Problem to work on: Among the lines below, keep only those from the one containing "did not find" through the one containing "[messages.pot]: ../gui/locales/messages.pot", and reproduce them exactly.

───── Available records ─────

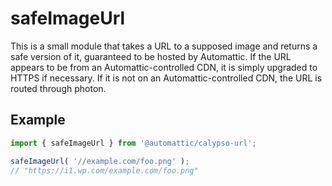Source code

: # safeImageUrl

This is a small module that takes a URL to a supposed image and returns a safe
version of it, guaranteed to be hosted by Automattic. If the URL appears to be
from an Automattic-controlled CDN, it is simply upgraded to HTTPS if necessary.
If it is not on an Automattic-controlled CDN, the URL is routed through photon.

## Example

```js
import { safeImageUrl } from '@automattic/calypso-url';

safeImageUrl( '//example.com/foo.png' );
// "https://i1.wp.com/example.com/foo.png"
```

─────
───── Available records ─────

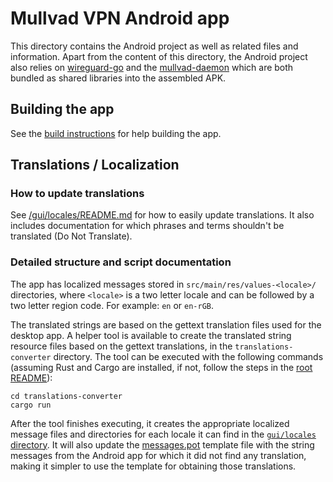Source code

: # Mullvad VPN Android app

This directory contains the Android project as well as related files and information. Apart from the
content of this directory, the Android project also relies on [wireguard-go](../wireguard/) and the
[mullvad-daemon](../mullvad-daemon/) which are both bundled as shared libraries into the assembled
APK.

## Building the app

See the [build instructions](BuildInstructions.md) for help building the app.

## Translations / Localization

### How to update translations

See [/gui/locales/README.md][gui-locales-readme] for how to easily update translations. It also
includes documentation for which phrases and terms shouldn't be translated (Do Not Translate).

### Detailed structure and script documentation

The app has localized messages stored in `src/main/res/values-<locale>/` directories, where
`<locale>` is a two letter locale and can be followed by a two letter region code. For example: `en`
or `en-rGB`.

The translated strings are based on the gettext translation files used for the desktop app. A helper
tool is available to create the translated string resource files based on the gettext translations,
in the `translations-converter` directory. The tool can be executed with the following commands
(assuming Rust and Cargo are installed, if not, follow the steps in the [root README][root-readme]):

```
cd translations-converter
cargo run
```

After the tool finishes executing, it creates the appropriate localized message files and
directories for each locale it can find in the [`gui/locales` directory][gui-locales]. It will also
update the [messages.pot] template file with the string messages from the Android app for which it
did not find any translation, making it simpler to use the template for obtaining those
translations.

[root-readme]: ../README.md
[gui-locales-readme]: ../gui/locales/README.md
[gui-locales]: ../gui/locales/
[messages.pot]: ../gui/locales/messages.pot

─────

Written answer:
did not find any translation, making it simpler to use the template for obtaining those
translations.

[root-readme]: ../README.md
[gui-locales-readme]: ../gui/locales/README.md
[gui-locales]: ../gui/locales/
[messages.pot]: ../gui/locales/messages.pot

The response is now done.